[Start of Attachment]

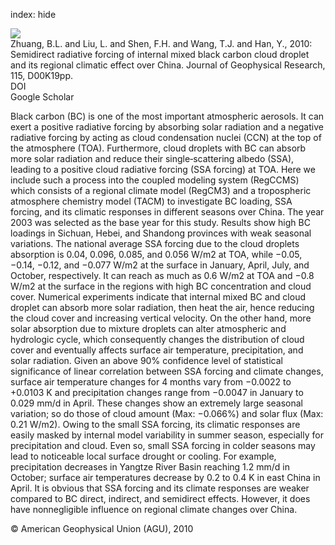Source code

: index: hide

<div class="Citation">
    <div class="Citation-thumb CitationThumb-linked"  data-href="https://doi.org/10.1029/2009jd013165">
      <img src="https://static.claimspace.cloud/climate-study-static/refs/thumbs/7/Zhuang_et_al_2010-thumb.png" />
    </div>

  <div class="Citation-body">
    <div class="Citation-text">Zhuang, B.L. and Liu, L. and Shen, F.H. and Wang, T.J. and Han, Y., 2010: Semidirect radiative forcing of internal mixed black carbon cloud droplet and its regional climatic effect over China. <span class="Article-journal">Journal of Geophysical Research, </span><span class="Article-volume">115, </span>D00K19pp.</div>
    <div class="Citation-links">
      <div class="CitationLink" data-href="https://doi.org/10.1029/2009jd013165">
        <div class="CitationLink-icon CitationLink-Doi"></div>
        <div class="CitationLink-text">DOI</div>
      </div>
      <div class="CitationLink" data-href="https://scholar.google.com/scholar?q=10.1029/2009jd013165">
        <div class="CitationLink-icon CitationLink-Scholar"></div>
        <div class="CitationLink-text">Google Scholar</div>
      </div>
    </div>
  </div>
</div>

Black carbon (BC) is one of the most important atmospheric aerosols. It can exert a positive radiative forcing by absorbing solar radiation and a negative radiative forcing by acting as cloud condensation nuclei (CCN) at the top of the atmosphere (TOA). Furthermore, cloud droplets with BC can absorb more solar radiation and reduce their single‐scattering albedo (SSA), leading to a positive cloud radiative forcing (SSA forcing) at TOA. Here we include such a process into the coupled modeling system (RegCCMS) which consists of a regional climate model (RegCM3) and a tropospheric atmosphere chemistry model (TACM) to investigate BC loading, SSA forcing, and its climatic responses in different seasons over China. The year 2003 was selected as the base year for this study. Results show high BC loadings in Sichuan, Hebei, and Shandong provinces with weak seasonal variations. The national average SSA forcing due to the cloud droplets absorption is 0.04, 0.096, 0.085, and 0.056 W/m2 at TOA, while −0.05, −0.14, −0.12, and −0.077 W/m2 at the surface in January, April, July, and October, respectively. It can reach as much as 0.6 W/m2 at TOA and −0.8 W/m2 at the surface in the regions with high BC concentration and cloud cover. Numerical experiments indicate that internal mixed BC and cloud droplet can absorb more solar radiation, then heat the air, hence reducing the cloud cover and increasing vertical velocity. On the other hand, more solar absorption due to mixture droplets can alter atmospheric and hydrologic cycle, which consequently changes the distribution of cloud cover and eventually affects surface air temperature, precipitation, and solar radiation. Given an above 90% confidence level of statistical significance of linear correlation between SSA forcing and climate changes, surface air temperature changes for 4 months vary from −0.0022 to +0.0103 K and precipitation changes range from −0.0047 in January to 0.029 mm/d in April. These changes show an extremely large seasonal variation; so do those of cloud amount (Max: −0.066%) and solar flux (Max: 0.21 W/m2). Owing to the small SSA forcing, its climatic responses are easily masked by internal model variability in summer season, especially for precipitation and cloud. Even so, small SSA forcing in colder seasons may lead to noticeable local surface drought or cooling. For example, precipitation decreases in Yangtze River Basin reaching 1.2 mm/d in October; surface air temperatures decrease by 0.2 to 0.4 K in east China in April. It is obvious that SSA forcing and its climate responses are weaker compared to BC direct, indirect, and semidirect effects. However, it does have nonnegligible influence on regional climate changes over China.

<div class="Citation-copy">
&copy; American Geophysical Union (AGU), 2010
</div>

[End of Attachment]

Your answer should hold every line of the entries that contains the string "data".

    <div class="Citation-thumb CitationThumb-linked"  data-href="https://doi.org/10.1029/2009jd013165">
      <div class="CitationLink" data-href="https://doi.org/10.1029/2009jd013165">
      <div class="CitationLink" data-href="https://scholar.google.com/scholar?q=10.1029/2009jd013165">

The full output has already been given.